You can also build CuPy from source on Perlmutter. The build instructions depends slightly on whether you're using PrgEnv-nvidia, or PrgEnv-gnu

  • Compiling with PrgEnv-gnu:
module load PrgEnv-gnu
module load cudatoolkit
LDFLAGS="$CRAY_CUDATOOLKIT_POST_LINK_OPTS" NVCC="nvcc $CRAY_CUDATOOLKIT_INCLUDE_OPTS" CC=cc CXX=CC pip install cupy
  • Compiling with PrgEnv-nvidia:
module load PrgEnv-nvidia
module load cudatoolkit
LDFLAGS="$CRAY_CUDATOOLKIT_POST_LINK_OPTS -L$CUDATOOLKIT_HOME/targets/x86_64-linux/lib" CFLAGS="-I$CUDATOOLKIT_HOME/targets/x86_64-linux/include" NVCC="nvcc $CRAY_CUDATOOLKIT_INCLUDE_OPTS" CC=gcc CXX=g++ pip install cupy 

CuPy builds can be customized in many ways

We recommend that you check out the list of customizations. Eg. CUPY_NUM_BUILD_JOBS and CUPY_NUM_NVCC_THREADS can be used to increase the parallelism of your CuPy builds. And CUPY_CACHE_DIR can be used to relocate the location of CUDA code generated by CuPy.

JAX

Setting up JAX

NVIDIA Containers

We recommend that you use NVIDIA's JAX-Toolbox containers to install JAX. The process is relatively straightforward and will reliably give you a working installation of JAX.

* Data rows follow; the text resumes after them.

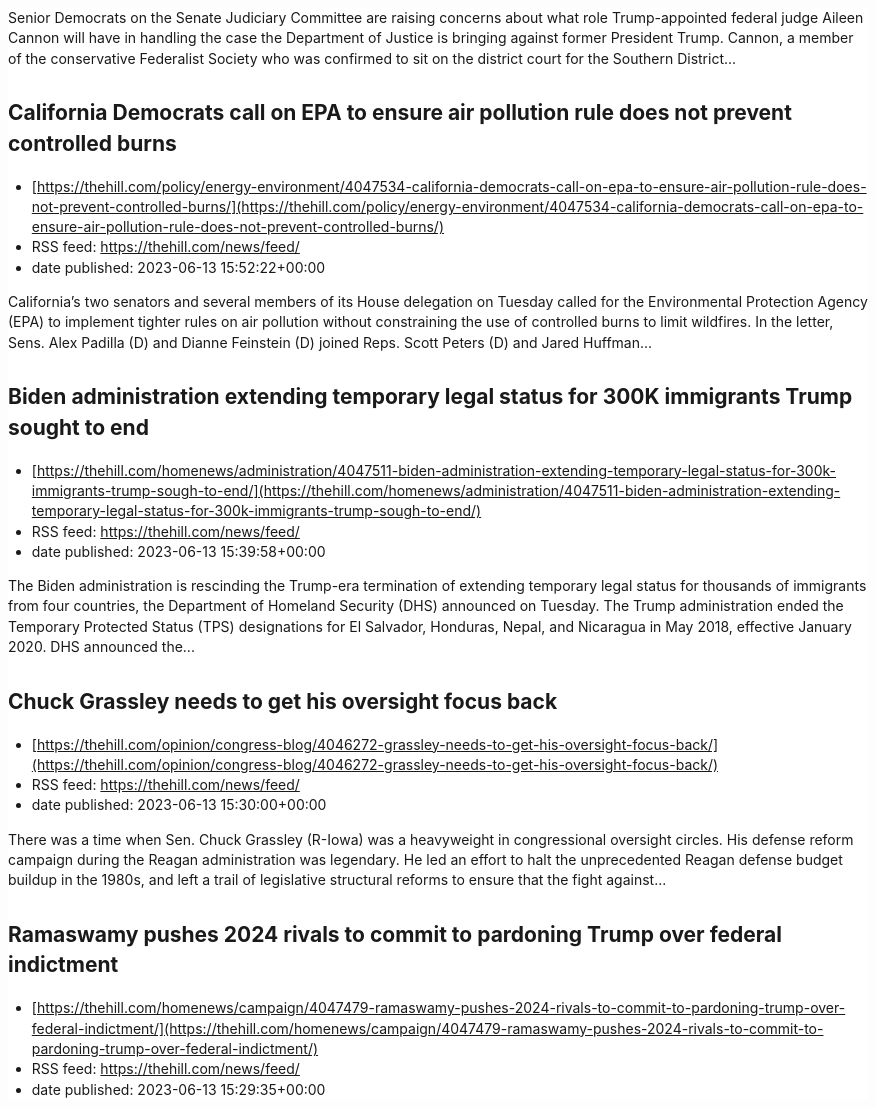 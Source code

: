 Senior Democrats on the Senate Judiciary Committee are raising concerns about what role Trump-appointed federal judge Aileen Cannon will have in handling the case the Department of Justice is bringing against former President Trump. Cannon, a member of the conservative Federalist Society who was confirmed to sit on the district court for the Southern District...

## California Democrats call on EPA to ensure air pollution rule does not prevent controlled burns
 - [https://thehill.com/policy/energy-environment/4047534-california-democrats-call-on-epa-to-ensure-air-pollution-rule-does-not-prevent-controlled-burns/](https://thehill.com/policy/energy-environment/4047534-california-democrats-call-on-epa-to-ensure-air-pollution-rule-does-not-prevent-controlled-burns/)
 - RSS feed: https://thehill.com/news/feed/
 - date published: 2023-06-13 15:52:22+00:00

California’s two senators and several members of its House delegation on Tuesday called for the Environmental Protection Agency (EPA) to implement tighter rules on air pollution without constraining the use of controlled burns to limit wildfires. In the letter, Sens. Alex Padilla (D) and Dianne Feinstein (D) joined Reps. Scott Peters (D) and Jared Huffman...

## Biden administration extending temporary legal status for 300K immigrants Trump sought to end
 - [https://thehill.com/homenews/administration/4047511-biden-administration-extending-temporary-legal-status-for-300k-immigrants-trump-sough-to-end/](https://thehill.com/homenews/administration/4047511-biden-administration-extending-temporary-legal-status-for-300k-immigrants-trump-sough-to-end/)
 - RSS feed: https://thehill.com/news/feed/
 - date published: 2023-06-13 15:39:58+00:00

The Biden administration is rescinding the Trump-era termination of extending temporary legal status for thousands of immigrants from four countries, the Department of Homeland Security (DHS) announced on Tuesday. The Trump administration ended the Temporary Protected Status (TPS) designations for El Salvador, Honduras, Nepal, and Nicaragua in May 2018, effective January 2020. DHS announced the...

## Chuck Grassley needs to get his oversight focus back
 - [https://thehill.com/opinion/congress-blog/4046272-grassley-needs-to-get-his-oversight-focus-back/](https://thehill.com/opinion/congress-blog/4046272-grassley-needs-to-get-his-oversight-focus-back/)
 - RSS feed: https://thehill.com/news/feed/
 - date published: 2023-06-13 15:30:00+00:00

There was a time when Sen. Chuck Grassley (R-Iowa) was a heavyweight in congressional oversight circles. His defense reform campaign during the Reagan administration was legendary. He led an effort to halt the unprecedented Reagan defense budget buildup in the 1980s, and left a trail of legislative structural reforms to ensure that the fight against...

## Ramaswamy pushes 2024 rivals to commit to pardoning Trump over federal indictment
 - [https://thehill.com/homenews/campaign/4047479-ramaswamy-pushes-2024-rivals-to-commit-to-pardoning-trump-over-federal-indictment/](https://thehill.com/homenews/campaign/4047479-ramaswamy-pushes-2024-rivals-to-commit-to-pardoning-trump-over-federal-indictment/)
 - RSS feed: https://thehill.com/news/feed/
 - date published: 2023-06-13 15:29:35+00:00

You can start a GPU job using the ghcr.io/nvidia/jax:jax image via Shifter with the following Slurm script:

#!/bin/bash
#SBATCH --image=ghcr.io/nvidia/jax:jax
#SBATCH --nodes=1
#SBATCH --qos=regular
#SBATCH --constraint=gpu

srun shifter --module=gpu python3 ./my_script.py

You could also run a script locally as follows:

shifter --module=gpu --image=ghcr.io/nvidia/jax:jax python3 ./my_script.py

See the Shifter documentation for further details on how to use Shifter containers.

Pip Installation

It is possible to install JAX using pip modules and Perlmutter modules. However, we recommend against it as using the proper version number to get your installation working, both on a single node and especially in a distributed fashion, is error-prone.

Using JAX on GPUs requires CUDA and cuDNN, which are provided by the cudatoolkit and cudnn modules on Perlmutter. The following instructions, adapted from the JAX installation instructions, demonstrate how to set up a custom Conda environment to use JAX on Perlmutter with the local CUDA 12 libraries:

module load cudatoolkit/12.2
module load cudnn/8.9.3_cuda12
module load python
# Create a new conda environment
conda create -n jax-demo python=3.9 pip numpy scipy
# Activate the environment before using pip to install JAX
conda activate jax-demo
# Install a compatible wheel
pip install --no-cache-dir "jax==0.4.23" "jaxlib[cuda12_cudnn89]==0.4.23" -f https://storage.googleapis.com/jax-releases/jax_cuda_releases.html

You need to ensure that the version of JAX you are installing, here 0.4.23, was built against the versions of Python, cudatoolkit, and cudnn that you are using (it might, for example, have been built against CUDA 12.3, which would trigger a runtime error when you try to run JIT-compiled code on a GPU with CUDA 12.2). Thus, we recommend that you lock down all of your version numbers to ensure a successful installation.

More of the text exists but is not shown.